Sweet and Sour Eggplant, Tomatoes and Chickpeas image

This Lebanese dish is all about summer. Pomegranate molasses makes it both sweet and sour; you can find it in Middle Eastern markets. Serve the dish as a starter, a side or a main dish with grains.

Provided by Martha Rose Shulman

Categories     dinner, weekday, appetizer

Time 1h15m

Yield Serves four to six

Number Of Ingredients 10

1 large eggplant 1 1/4 to 1 1/2 pounds, halved lengthwise then cut in 1/2-inch slices
Salt to taste
3 to 4 tablespoons extra virgin olive oil, as needed
2 large garlic cloves, minced
1 1/2 pounds tomatoes, grated or peeled, seeded and chopped
1 teaspoon sugar
Freshly ground pepper
2 tablespoons pomegranate molasses
1 can chickpeas, drained and rinsed
2 to 3 tablespoons chopped flat-leaf parsley, or a combination of mint and parsley

Steps:

  • Preheat the oven to 450 degrees.

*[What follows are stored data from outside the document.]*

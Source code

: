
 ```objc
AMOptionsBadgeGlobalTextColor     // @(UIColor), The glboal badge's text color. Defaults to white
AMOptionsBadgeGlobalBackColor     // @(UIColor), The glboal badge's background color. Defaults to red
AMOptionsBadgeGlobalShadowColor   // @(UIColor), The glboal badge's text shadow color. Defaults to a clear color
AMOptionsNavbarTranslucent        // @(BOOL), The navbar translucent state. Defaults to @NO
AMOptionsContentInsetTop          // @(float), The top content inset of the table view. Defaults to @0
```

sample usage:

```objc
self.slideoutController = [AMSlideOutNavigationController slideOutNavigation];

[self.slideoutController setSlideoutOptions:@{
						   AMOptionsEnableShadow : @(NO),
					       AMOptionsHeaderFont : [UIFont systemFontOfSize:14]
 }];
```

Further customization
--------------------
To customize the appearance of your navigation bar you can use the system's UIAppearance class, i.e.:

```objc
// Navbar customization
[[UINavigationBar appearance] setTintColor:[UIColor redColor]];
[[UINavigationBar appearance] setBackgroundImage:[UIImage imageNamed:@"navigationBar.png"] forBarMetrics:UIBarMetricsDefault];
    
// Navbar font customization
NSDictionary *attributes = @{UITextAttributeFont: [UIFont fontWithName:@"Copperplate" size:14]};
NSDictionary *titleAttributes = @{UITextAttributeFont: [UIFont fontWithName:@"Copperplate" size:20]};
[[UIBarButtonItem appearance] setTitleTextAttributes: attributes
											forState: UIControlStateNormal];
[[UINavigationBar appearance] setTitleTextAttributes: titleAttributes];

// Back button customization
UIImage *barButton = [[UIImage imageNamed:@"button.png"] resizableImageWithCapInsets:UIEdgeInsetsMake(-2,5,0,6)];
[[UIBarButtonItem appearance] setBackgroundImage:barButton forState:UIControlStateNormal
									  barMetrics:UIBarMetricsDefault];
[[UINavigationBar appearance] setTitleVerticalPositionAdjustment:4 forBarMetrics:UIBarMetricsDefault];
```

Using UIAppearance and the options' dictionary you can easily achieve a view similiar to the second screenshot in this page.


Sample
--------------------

Line a baking sheet with foil, and oil it with olive oil. Lay the eggplant slices on top. Salt lightly and brush with olive oil. Place in the oven for 20 minutes until the eggplant is lightly browned and soft to the touch (the surface will be dry). Remove from the heat, and fold over the foil to make a packet around the eggplant slices. Allow them to soften and steam inside the foil for 15 minutes while you proceed with Step 2.
  • Heat 2 tablespoons of the olive oil over medium heat in a large, heavy lidded casserole or skillet. Add the garlic. Cook just until fragrant, about 30 seconds. Stir in the tomatoes, salt to taste, sugar and pepper. Bring to a simmer, and simmer uncovered over medium heat for 10 to 15 minutes, stirring often, until the tomatoes have cooked down and smell very fragrant.
  • Add the eggplant, molasses and chickpeas. Cover and simmer for another 20 to 30 minutes, stirring from time to time. The mixture should be thick and the eggplant should be very tender, melting into the mixture. Taste and adjust seasoning. Sprinkle on the parsley and/or mint, and serve. Alternately, allow to cool and serve warm or at room temperature.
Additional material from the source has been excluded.